In [1]:
import gensim.downloader as api

from tqdm import tqdm
from transformers import AutoTokenizer
from src.MusicGenreDataset import MusicGenreDatasetWithPreprocess

# BERT Preprocessing


In [2]:
model_name = "distilbert-base-uncased"
bert_model = AutoTokenizer.from_pretrained(model_name)

Downloading tokenizer_config.json:   0%|          | 0.00/28.0 [00:00<?, ?B/s]

Downloading config.json:   0%|          | 0.00/483 [00:00<?, ?B/s]

Downloading vocab.txt:   0%|          | 0.00/232k [00:00<?, ?B/s]

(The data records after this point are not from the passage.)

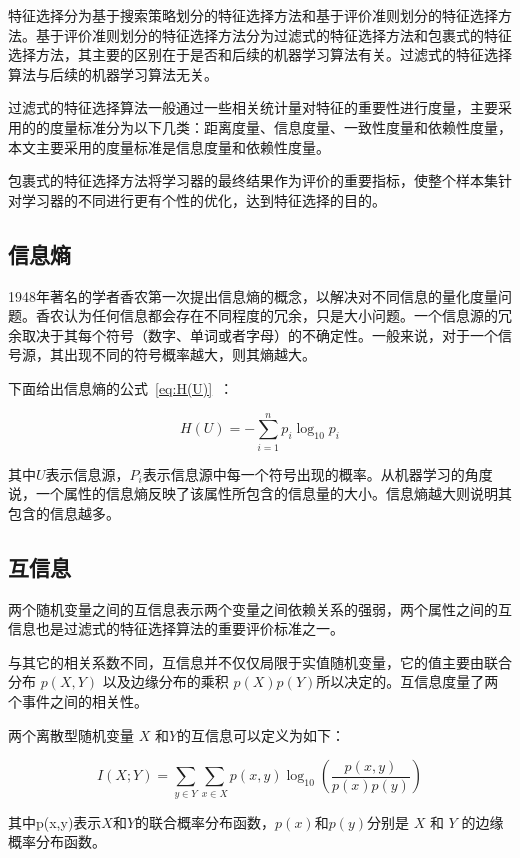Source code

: 特征选择分为基于搜索策略划分的特征选择方法和基于评价准则划分的特征选择方法。基于评价准则划分的特征选择方法分为过滤式的特征选择方法和包裹式的特征选择方法，其主要的区别在于是否和后续的机器学习算法有关。过滤式的特征选择算法与后续的机器学习算法无关。

过滤式的特征选择算法一般通过一些相关统计量对特征的重要性进行度量，主要采用的的度量标准分为以下几类：距离度量、信息度量、一致性度量和依赖性度量，本文主要采用的度量标准是信息度量和依赖性度量。

包裹式的特征选择方法将学习器的最终结果作为评价的重要指标，使整个样本集针对学习器的不同进行更有个性的优化，达到特征选择的目的。

\subsection{信息熵}
1948年著名的学者香农第一次提出信息熵的概念，以解决对不同信息的量化度量问题。香农认为任何信息都会存在不同程度的冗余，只是大小问题。一个信息源的冗余取决于其每个符号（数字、单词或者字母）的不确定性。一般来说，对于一个信号源，其出现不同的符号概率越大，则其熵越大。

下面给出信息熵的公式~\ref{eq:H(U)}~：

\begin{equation} \label{eq:H(U)}
H(U) =  -\sum_{i=1}^{n}p_i\log_{10}p_i
\end{equation}

其中$U$表示信息源，$P_i$表示信息源中每一个符号出现的概率。从机器学习的角度说，一个属性的信息熵反映了该属性所包含的信息量的大小。信息熵越大则说明其包含的信息越多。

\subsection{互信息}
两个随机变量之间的互信息表示两个变量之间依赖关系的强弱，两个属性之间的互信息也是过滤式的特征选择算法的重要评价标准之一。

与其它的相关系数不同，互信息并不仅仅局限于实值随机变量，它的值主要由联合分布 $p(X,Y)$ 以及边缘分布的乘积 $p(X)p(Y)$所以决定的。互信息度量了两个事件之间的相关性。

两个离散型随机变量 $X$ 和$Y$的互信息可以定义为如下：

\begin{equation} \label{eq:I(X;Y)1}
I(X;Y) =  \sum_{y\in Y}\sum_{x\in X}p(x,y)\log_{10}\left(\frac{p(x,y)}{p(x)p(y)}\right)
\end{equation}

其中p(x,y)表示$X$和$Y$的联合概率分布函数，$p(x)$和$p(y)$分别是 $X$ 和 $Y$ 的边缘概率分布函数。

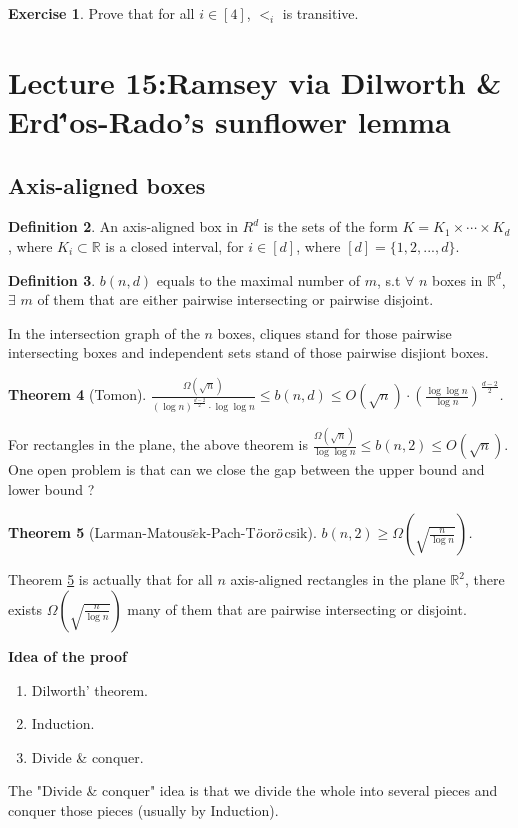 \documentclass{article}
\newtheorem{theorem}{Theorem}[section]
\theoremstyle{definition}
\newtheorem{definition}[theorem]{Definition}
\newtheorem{exercise}[theorem]{Exercise}
\begin{document}
\begin{exercise}
    Prove that for all $i\in [4]$, $<_i$ is transitive.
\end{exercise}

\newpage

\section{Lecture 15:Ramsey via Dilworth \&  Erd\''os-Rado's sunflower lemma}
\subsection{Axis-aligned boxes}
\begin{definition}
   An axis-aligned box in $R^d$ is the sets  of the form $K=K_1\times\cdots\times K_d$, where $K_i\subset\mathbb{R} $ is a closed interval, for $i\in [d]$, where $[d]=\{1,2,...,d\}$.
\end{definition}
\begin{definition}
    $b(n,d)$ equals to the maximal number of $m$, s.t  $\forall$ $n$ boxes in $\mathbb{R}^d$, $\exists$ $m$ of them that are either pairwise intersecting or pairwise disjoint.
\end{definition}
In the intersection graph of the $n$ boxes, cliques stand for those pairwise intersecting boxes and independent sets stand of those pairwise disjiont boxes.

\begin{theorem}[Tomon\cite{tomon2022lower}]
    $\frac{\Omega(\sqrt{n})}{(\log n)^{\frac{d-2}{2}} 
\cdot  \log\log n}   \leq b(n,d)\leq O(\sqrt{n})\cdot (\frac{\log\log n}{\log n})^{\frac{d-2}{2}}$.
\end{theorem}

 For rectangles in the plane, the above theorem is $\frac{\Omega(\sqrt{n})}{\log\log n}  \leq b(n,2)\leq O(\sqrt{n})$. One open problem is that can 
 we close the gap between the upper bound and lower bound ?
\begin{theorem}[Larman-Matous$\breve{e}$k-Pach-T$\Ddot{o}$or$\Ddot{o}$csik]\label{thm15.4}
    $b(n,2)\geq \Omega(\sqrt{\frac{n}{\log n}})$.
\end{theorem}
Theorem \ref{thm15.4} is actually that for all $n$ axis-aligned rectangles in the plane $\mathbb{R}^2$, there exists $\Omega(\sqrt{\frac{n}{\log n}})$ many of them that are pairwise intersecting or disjoint.


\textbf{Idea of the proof }
  \begin{enumerate}
        \item Dilworth' theorem.

        \item Induction.

        \item Divide \& conquer.
    \end{enumerate}
 The "Divide \& conquer" idea is that we divide the whole into several pieces and conquer those pieces (usually by Induction).
\end{document}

Downloading tokenizer.json:   0%|          | 0.00/466k [00:00<?, ?B/s]

In [3]:
%%time
train_dataset = MusicGenreDatasetWithPreprocess(
    path_data="./data/train_unclean.csv.zip",
    embedder_model=bert_model,
    embedder_type="bert",
    max_seq_length=512,
    input_type="unclean",
    store_processed=True,
    output_dir="./data/BERT",
)


CPU times: user 10.4 s, sys: 80.2 ms, total: 10.5 s
Wall time: 10.6 s


In [4]:
%%time
val_dataset = MusicGenreDatasetWithPreprocess(
    path_data="./data/val_unclean.csv.zip",
    embedder_model=bert_model,
    embedder_type="bert",
    max_seq_length=512,
    input_type="unclean",
    store_processed=True,
    output_dir="./data/BERT",
)

CPU times: user 20.4 s, sys: 51.7 ms, total: 20.5 s
Wall time: 20.5 s


In [5]:
%%time
test_dataset = MusicGenreDatasetWithPreprocess(
    path_data="./data/test_unclean.csv.zip",
    embedder_model=bert_model,
    embedder_type="bert",
    max_seq_length=512,
    input_type="unclean",
    store_processed=True,
    output_dir="./data/BERT",
)

CPU times: user 21.1 s, sys: 71.8 ms, total: 21.2 s
Wall time: 21.2 s


# Word2Vec Preprocessing


In [6]:
model_name = "word2vec-google-news-300"
word2vec_model = api.load(model_name)



In [7]:
%%time
train_dataset = MusicGenreDatasetWithPreprocess(
    path_data="./data/train_unclean.csv.zip",
    embedder_model=word2vec_model,
    embedder_type="gensim",
    max_seq_length=512,
    input_type="unclean",
    store_processed=True,
    output_dir="./data/W2V",
)

CPU times: user 1min 24s, sys: 161 ms, total: 1min 24s
Wall time: 1min 24s


In [8]:
%%time
val_dataset = MusicGenreDatasetWithPreprocess(
    path_data="./data/val_unclean.csv.zip",
    embedder_model=word2vec_model,
    embedder_type="gensim",
    max_seq_length=512,
    input_type="unclean",
    store_processed=True,
    output_dir="./data/W2V",
)

CPU times: user 2min 46s, sys: 451 ms, total: 2min 47s
Wall time: 2min 47s


In [9]:
%%time
test_dataset = MusicGenreDatasetWithPreprocess(
    path_data="./data/test_unclean.csv.zip",
    embedder_model=word2vec_model,
    embedder_type="gensim",
    max_seq_length=512,
    input_type="unclean",
    store_processed=True,
    output_dir="./data/W2V",
)

CPU times: user 3min 4s, sys: 777 ms, total: 3min 5s
Wall time: 3min 5s